Go to your local bookshop, and buy something good. Doesn't matter what genre. You like biography, buy a decent biography. You like sci-fi, buy some good sci-fi. You like crime, buy some good crime. Whatever. Buy something that rocks. Something where you know the guy writing it played from his fucking heart, in the words of the late Bill Hicks, instead of just advancing a career or servicing a demographic. Buy something that you know the writer burned to fucking write. Buy something that you burn to fucking read. Buy that book you always said you'd get around to. Buy some Nabokov, some Proust. But buy something good. Something written by a writer, not a celebrity.
Because if you do this, you'll make the person behind the counter feel, just for a second, that we are out there. We haven't stopped resisting. That the world of literature is indeed a fine place, and is indeed worth fighting for.

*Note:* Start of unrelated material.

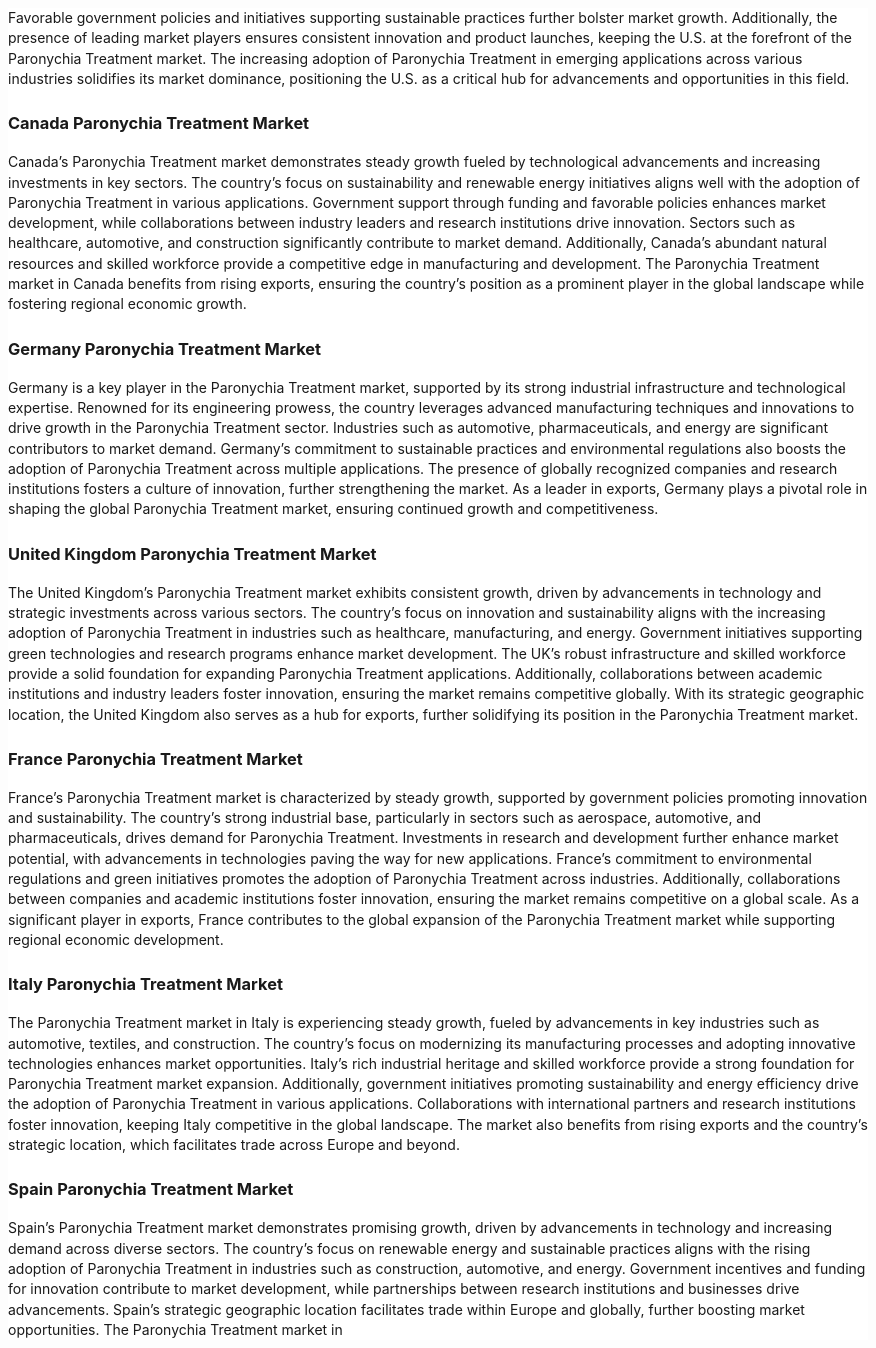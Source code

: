 Favorable government policies and initiatives supporting sustainable practices further bolster market growth. Additionally, the presence of leading market players ensures consistent innovation and product launches, keeping the U.S. at the forefront of the Paronychia Treatment market. The increasing adoption of Paronychia Treatment in emerging applications across various industries solidifies its market dominance, positioning the U.S. as a critical hub for advancements and opportunities in this field.</p><h3>Canada Paronychia Treatment Market</h3><p>Canada&rsquo;s Paronychia Treatment market demonstrates steady growth fueled by technological advancements and increasing investments in key sectors. The country&rsquo;s focus on sustainability and renewable energy initiatives aligns well with the adoption of Paronychia Treatment in various applications. Government support through funding and favorable policies enhances market development, while collaborations between industry leaders and research institutions drive innovation. Sectors such as healthcare, automotive, and construction significantly contribute to market demand. Additionally, Canada&rsquo;s abundant natural resources and skilled workforce provide a competitive edge in manufacturing and development. The Paronychia Treatment market in Canada benefits from rising exports, ensuring the country&rsquo;s position as a prominent player in the global landscape while fostering regional economic growth.</p><h3>Germany Paronychia Treatment Market</h3><p>Germany is a key player in the Paronychia Treatment market, supported by its strong industrial infrastructure and technological expertise. Renowned for its engineering prowess, the country leverages advanced manufacturing techniques and innovations to drive growth in the Paronychia Treatment sector. Industries such as automotive, pharmaceuticals, and energy are significant contributors to market demand. Germany&rsquo;s commitment to sustainable practices and environmental regulations also boosts the adoption of Paronychia Treatment across multiple applications. The presence of globally recognized companies and research institutions fosters a culture of innovation, further strengthening the market. As a leader in exports, Germany plays a pivotal role in shaping the global Paronychia Treatment market, ensuring continued growth and competitiveness.</p><h3>United Kingdom Paronychia Treatment Market</h3><p>The United Kingdom&rsquo;s Paronychia Treatment market exhibits consistent growth, driven by advancements in technology and strategic investments across various sectors. The country&rsquo;s focus on innovation and sustainability aligns with the increasing adoption of Paronychia Treatment in industries such as healthcare, manufacturing, and energy. Government initiatives supporting green technologies and research programs enhance market development. The UK&rsquo;s robust infrastructure and skilled workforce provide a solid foundation for expanding Paronychia Treatment applications. Additionally, collaborations between academic institutions and industry leaders foster innovation, ensuring the market remains competitive globally. With its strategic geographic location, the United Kingdom also serves as a hub for exports, further solidifying its position in the Paronychia Treatment market.</p><h3>France Paronychia Treatment Market</h3><p>France&rsquo;s Paronychia Treatment market is characterized by steady growth, supported by government policies promoting innovation and sustainability. The country&rsquo;s strong industrial base, particularly in sectors such as aerospace, automotive, and pharmaceuticals, drives demand for Paronychia Treatment. Investments in research and development further enhance market potential, with advancements in technologies paving the way for new applications. France&rsquo;s commitment to environmental regulations and green initiatives promotes the adoption of Paronychia Treatment across industries. Additionally, collaborations between companies and academic institutions foster innovation, ensuring the market remains competitive on a global scale. As a significant player in exports, France contributes to the global expansion of the Paronychia Treatment market while supporting regional economic development.</p><h3>Italy Paronychia Treatment Market</h3><p>The Paronychia Treatment market in Italy is experiencing steady growth, fueled by advancements in key industries such as automotive, textiles, and construction. The country&rsquo;s focus on modernizing its manufacturing processes and adopting innovative technologies enhances market opportunities. Italy&rsquo;s rich industrial heritage and skilled workforce provide a strong foundation for Paronychia Treatment market expansion. Additionally, government initiatives promoting sustainability and energy efficiency drive the adoption of Paronychia Treatment in various applications. Collaborations with international partners and research institutions foster innovation, keeping Italy competitive in the global landscape. The market also benefits from rising exports and the country&rsquo;s strategic location, which facilitates trade across Europe and beyond.</p><h3>Spain Paronychia Treatment Market</h3><p>Spain&rsquo;s Paronychia Treatment market demonstrates promising growth, driven by advancements in technology and increasing demand across diverse sectors. The country&rsquo;s focus on renewable energy and sustainable practices aligns with the rising adoption of Paronychia Treatment in industries such as construction, automotive, and energy. Government incentives and funding for innovation contribute to market development, while partnerships between research institutions and businesses drive advancements. Spain&rsquo;s strategic geographic location facilitates trade within Europe and globally, further boosting market opportunities. The Paronychia Treatment market in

Because, dear reader, there are people out there who don't actually care. People who think that unit-shifting's the whole of the game, that books are the same as bananas and lager, a commodity that should be sold for maximum profit and no more. And these people need to be reminded that, while they want to impose a moronic monoculture on us all in the endless quest for profit, some have different dreams. And, in the days of shame that are coming, in the nights of wild distress, those of us who share those dreams of a vibrant, smart and genuinely beautiful culture are going to have to stand up for them.
So let's stand up together, tomorrow. Because after all, it's not too late to make a better world.